Flurries of air throwing itself in unexpected gusts.
I feel overwhelmed.
The internet is feeling too much for me.
I don't know what to write. I don't know what to read.
So I just don't.
I feel like I don't know what to share & what not to.
Where do I start? Where do I stop?
I'm afraid of not knowing important things but so much of what I see is so big and so heavy that I feel as if I can't process it.
So much information so much of the time. Do I really need to know all this stuff?
How do I sift the stuff that really is good for me to know?
I've stopped looking at Facebook and stopped looking at twitter. I have even stopped looking at Instagram.
So much bad news. So much stuff. Stuff I just don't feel I could get my head around.
Sometimes it all gets too much. I feel as if the struggle to keep up with everything becomes this cloud growing like a mushroom over my head.
Yet at the same time I am sucked down a rabbit hole clawing at the sides.....free falling.
I want to look. I don't want to look.
It's hard right to find the balance between keeping informed and being overwhelmed? How do we pare down the info we look at to just the stuff that is important? How do we find the sensible, clever writing in amongst the sensationalist non-news stories?
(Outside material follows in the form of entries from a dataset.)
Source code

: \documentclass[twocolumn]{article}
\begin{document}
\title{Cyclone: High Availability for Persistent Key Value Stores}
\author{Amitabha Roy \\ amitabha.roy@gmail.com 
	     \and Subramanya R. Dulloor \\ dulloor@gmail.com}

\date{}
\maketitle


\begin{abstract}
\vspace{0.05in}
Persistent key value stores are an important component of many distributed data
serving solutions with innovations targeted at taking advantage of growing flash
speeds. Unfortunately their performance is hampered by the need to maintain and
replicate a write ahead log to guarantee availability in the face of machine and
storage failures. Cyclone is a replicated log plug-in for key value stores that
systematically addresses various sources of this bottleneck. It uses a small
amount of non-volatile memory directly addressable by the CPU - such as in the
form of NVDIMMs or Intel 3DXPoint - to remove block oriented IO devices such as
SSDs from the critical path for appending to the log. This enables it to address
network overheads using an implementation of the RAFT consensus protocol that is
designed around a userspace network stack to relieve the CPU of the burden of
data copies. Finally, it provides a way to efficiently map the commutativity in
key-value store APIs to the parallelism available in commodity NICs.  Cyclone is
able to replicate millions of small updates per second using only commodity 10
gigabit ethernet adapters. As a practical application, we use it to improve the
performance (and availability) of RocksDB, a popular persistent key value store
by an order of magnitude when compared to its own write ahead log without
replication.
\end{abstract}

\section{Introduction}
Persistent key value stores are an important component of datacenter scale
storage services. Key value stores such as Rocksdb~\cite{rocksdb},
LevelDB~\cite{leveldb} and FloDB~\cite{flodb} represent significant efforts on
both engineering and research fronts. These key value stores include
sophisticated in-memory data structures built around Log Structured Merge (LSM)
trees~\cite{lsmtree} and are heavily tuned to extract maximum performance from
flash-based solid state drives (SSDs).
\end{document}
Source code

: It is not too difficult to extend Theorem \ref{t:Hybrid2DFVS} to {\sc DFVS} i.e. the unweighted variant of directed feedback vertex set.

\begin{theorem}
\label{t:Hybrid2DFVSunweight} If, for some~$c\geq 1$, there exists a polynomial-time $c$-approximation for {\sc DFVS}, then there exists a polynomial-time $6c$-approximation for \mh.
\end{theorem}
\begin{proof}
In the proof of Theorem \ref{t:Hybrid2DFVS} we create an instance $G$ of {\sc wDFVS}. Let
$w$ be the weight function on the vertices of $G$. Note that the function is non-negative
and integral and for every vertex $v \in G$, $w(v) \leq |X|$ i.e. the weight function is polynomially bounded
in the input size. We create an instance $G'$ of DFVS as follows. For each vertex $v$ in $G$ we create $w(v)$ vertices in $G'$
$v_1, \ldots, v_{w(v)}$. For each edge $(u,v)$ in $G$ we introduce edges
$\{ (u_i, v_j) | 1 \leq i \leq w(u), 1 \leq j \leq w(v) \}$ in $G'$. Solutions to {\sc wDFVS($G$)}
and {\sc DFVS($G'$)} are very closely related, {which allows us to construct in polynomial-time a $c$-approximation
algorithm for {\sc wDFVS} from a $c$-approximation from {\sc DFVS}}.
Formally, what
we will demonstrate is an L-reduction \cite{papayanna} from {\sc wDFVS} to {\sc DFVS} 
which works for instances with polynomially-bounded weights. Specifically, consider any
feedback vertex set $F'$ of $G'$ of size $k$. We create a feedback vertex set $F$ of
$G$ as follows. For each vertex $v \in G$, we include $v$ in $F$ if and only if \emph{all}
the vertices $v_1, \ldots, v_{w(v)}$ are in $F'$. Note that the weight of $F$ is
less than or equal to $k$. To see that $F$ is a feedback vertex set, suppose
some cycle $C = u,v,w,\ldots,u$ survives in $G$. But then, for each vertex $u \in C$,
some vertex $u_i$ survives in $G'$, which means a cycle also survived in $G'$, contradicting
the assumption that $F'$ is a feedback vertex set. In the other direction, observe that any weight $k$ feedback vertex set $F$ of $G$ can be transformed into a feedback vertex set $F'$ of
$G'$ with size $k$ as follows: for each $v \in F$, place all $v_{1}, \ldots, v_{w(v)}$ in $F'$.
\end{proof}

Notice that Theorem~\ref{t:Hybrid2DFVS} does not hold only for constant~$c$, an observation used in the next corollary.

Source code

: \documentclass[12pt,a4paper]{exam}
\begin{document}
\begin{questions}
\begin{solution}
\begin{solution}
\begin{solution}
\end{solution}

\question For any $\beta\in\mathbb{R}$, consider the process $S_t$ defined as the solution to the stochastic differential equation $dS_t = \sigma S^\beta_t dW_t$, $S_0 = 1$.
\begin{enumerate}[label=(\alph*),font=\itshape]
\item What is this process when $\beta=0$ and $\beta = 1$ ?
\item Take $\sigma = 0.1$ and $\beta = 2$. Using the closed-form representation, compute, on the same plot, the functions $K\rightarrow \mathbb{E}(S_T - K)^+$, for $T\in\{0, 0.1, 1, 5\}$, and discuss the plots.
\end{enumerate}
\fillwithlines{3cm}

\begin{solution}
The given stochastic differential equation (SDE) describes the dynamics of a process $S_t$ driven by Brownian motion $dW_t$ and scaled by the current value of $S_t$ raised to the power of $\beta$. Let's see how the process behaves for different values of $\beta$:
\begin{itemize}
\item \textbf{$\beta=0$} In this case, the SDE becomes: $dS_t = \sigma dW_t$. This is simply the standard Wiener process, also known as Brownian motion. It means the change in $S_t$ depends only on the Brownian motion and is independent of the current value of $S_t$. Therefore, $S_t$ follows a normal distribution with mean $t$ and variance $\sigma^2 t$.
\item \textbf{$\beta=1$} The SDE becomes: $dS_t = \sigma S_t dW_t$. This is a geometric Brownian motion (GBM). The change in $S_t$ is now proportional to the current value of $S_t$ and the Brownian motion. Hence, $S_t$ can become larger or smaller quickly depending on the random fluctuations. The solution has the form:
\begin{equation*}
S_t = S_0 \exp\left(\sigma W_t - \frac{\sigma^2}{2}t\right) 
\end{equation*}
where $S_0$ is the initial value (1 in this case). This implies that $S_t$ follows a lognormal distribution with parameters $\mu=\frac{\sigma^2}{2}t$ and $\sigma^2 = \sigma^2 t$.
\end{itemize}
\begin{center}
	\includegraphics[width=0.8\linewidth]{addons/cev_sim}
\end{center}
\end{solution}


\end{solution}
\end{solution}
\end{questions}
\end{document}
I don't know the answer to that.
I started to think about it and I didn't like how I felt. More questions than answers. Just this overwhelming spinning feeling.
My friend Kate wrote this yesterday & just felt like I was nodding along the whole way.
Her words spilling on the screen as if they had spilt out of me.
It was more like a little shake up/wake up.
Times when things are so overwhelming is the exact most important time to step right back into our inner most selves and find the only things that matter. But the ones that in times of cloudy busyness get lost first.
I kept looking at what I do thinking "I need to be a better me, I need to be a better blogger, I need to be doing better at the work I do, I need to be a better mother, a better wife, a better daughter, a better sibling, a better friend".
I am doing so many things, not feeling like I am doing anything very well at all.
Really I need to just learn & trust (again) that I am ok. And OK is good enough.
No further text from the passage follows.